New Delhi (Mizzima) – The United Wa State Party is refusing to let political parties with close ties to the Burmese ruling junta to carry out party organisational work ahead of this year’s national elections in areas under its control, observers yesterday.
The Wa Democratic and Wa National Unity parties sought permission from the United Wa State Party (UWSP) to conduct party organisational work in Panshang, Mengmawm, Panwai and Naphang townships but senior UWSP leaders rejected their request.

“UWSP did not allow these parties to conduct their canvassing works in their controlled area. They just replied that they could not yet allow to do these works when contacted these Wa leaders”, Sein Kyi, editor of the Shan Herald Agency for News, told Mizzima.

spdc-uwsp-areaThe 20,000-strong UWSP army has five battalions deployed along the Thai-Burmese border and three battalions on Sino-Burmese border. The junta has demanded that the Wa army bring its forces under its command within the so-called Border Guard Force (BGF) and contest in upcoming general elections, but the Wa party, in line with its long-time goal of autonomy for the unofficial state within Northern Shan State, rejected the order.
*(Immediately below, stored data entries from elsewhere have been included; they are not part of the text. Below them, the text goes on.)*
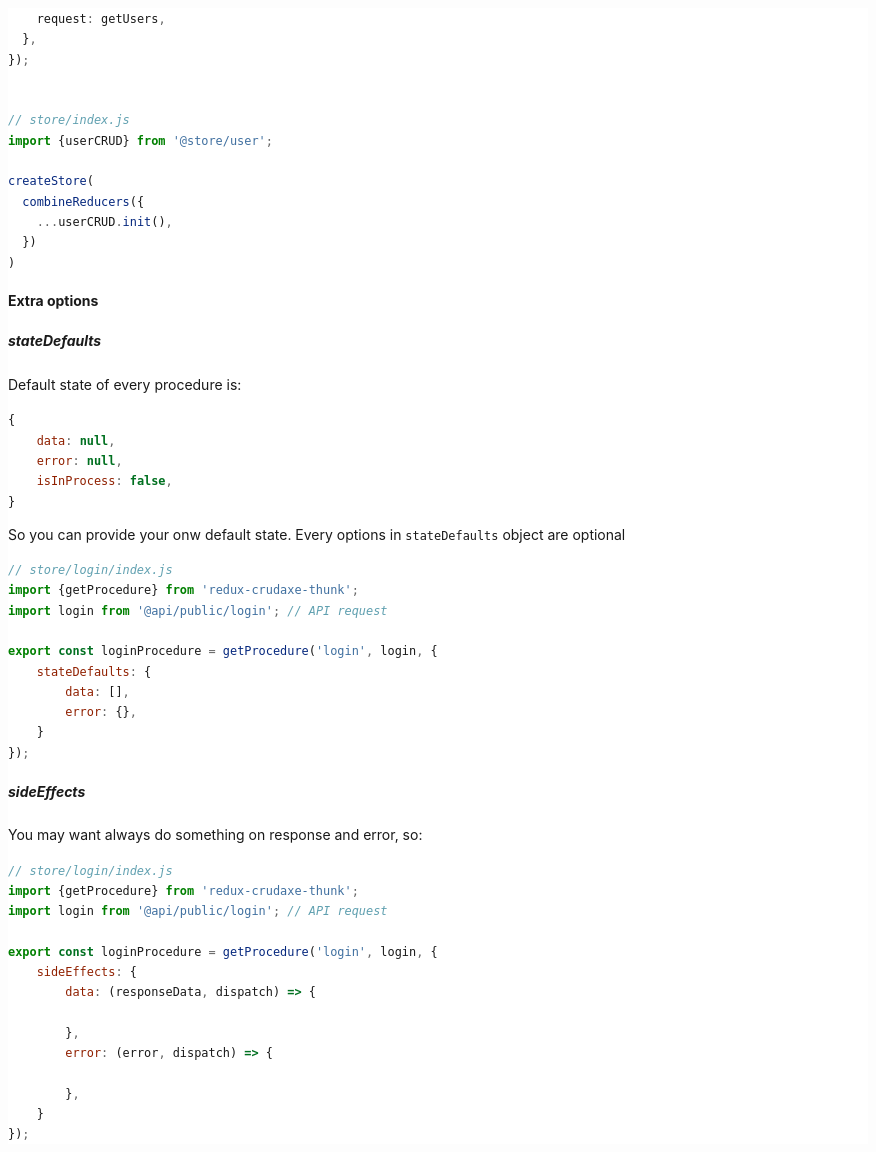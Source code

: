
 ```javascript
    request: getUsers,
  },
});


// store/index.js
import {userCRUD} from '@store/user';

createStore(
  combineReducers({
    ...userCRUD.init(),
  })    
)
```

#### Extra options

##### stateDefaults

Default state of every procedure is:
```javascript
{
    data: null,
    error: null,
    isInProcess: false,
}
```

So you can provide your onw default state. Every options in `stateDefaults` object are optional

```javascript
// store/login/index.js
import {getProcedure} from 'redux-crudaxe-thunk';
import login from '@api/public/login'; // API request
    
export const loginProcedure = getProcedure('login', login, {
    stateDefaults: {
        data: [],
        error: {},
    }
});
```


##### sideEffects

You may want always do something on response and error, so:  

```javascript
// store/login/index.js
import {getProcedure} from 'redux-crudaxe-thunk';
import login from '@api/public/login'; // API request
    
export const loginProcedure = getProcedure('login', login, {
    sideEffects: {
        data: (responseData, dispatch) => {
      
        },
        error: (error, dispatch) => {
        
        },
    }
});
```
The UWSP reached a ceasefire agreement with junta in 1990 and the regime granted them a Special Administrative Region but two other townships mainly inhabited by Wa, Hopan and Pan Yang, were left out of the area. Four townships lie within the special zone.

Observers said it was unlikely that this UWSP-controlled area would be included in the junta’s electoral process.

Lope Paung, a senior leader of the junta-allied Wa National Unity Party (WNUP), which accepts inclusion in the junta’s Burmese union, refused to answer questions over whether the UWSP ban on WNUP canvassing work was design to avoid a head-on collision between the rivals.

“We can’t get to the mountainous areas this monsoon season. We recruited the minimum requirement of 500 new party members in urban areas and [their names] had been sent to Naypyidaw,” Lope Paung said. “We are organising people with close links to us and can’t yet get in to the mountains as there are difficulties in road transport.”

The Wa Democratic Party and UWSP, well know for their drug production and trafficking activities, were unavailable for comment, but both parties based in Lashio would contest mainly in Lashio, Hopan, Tarsan, Taungyinwa townships, they announced.

“Both parties are puppets and compradors of the Burmese military regime”, Aung Kyaw Zaw, an analyst based along the Sino-Burmese border, said.

A source from Naypyidaw has told Mizzima that the areas controlled by ethnic nationalities that have rejected the junta’s BGF demand will be omitted from the electoral process for the upcoming polls. Holding elections in the Wa area was in doubt, the source added.

Naypyidaw wanted the UWSP to register with the junta’s electoral watchdog, the Union Election Commission, and stand in the elections but the party had refused, observers said.

Tension was rising between the two armies. The 318th Brigade of the party’s United Wa State Army and junta forces exchanged fire on July 17 in Panlong and Hopan on the east bank of the Salween River in Northern Shan State, near the Sino-Burmese border. The clash killed Wa soldier, military observers said.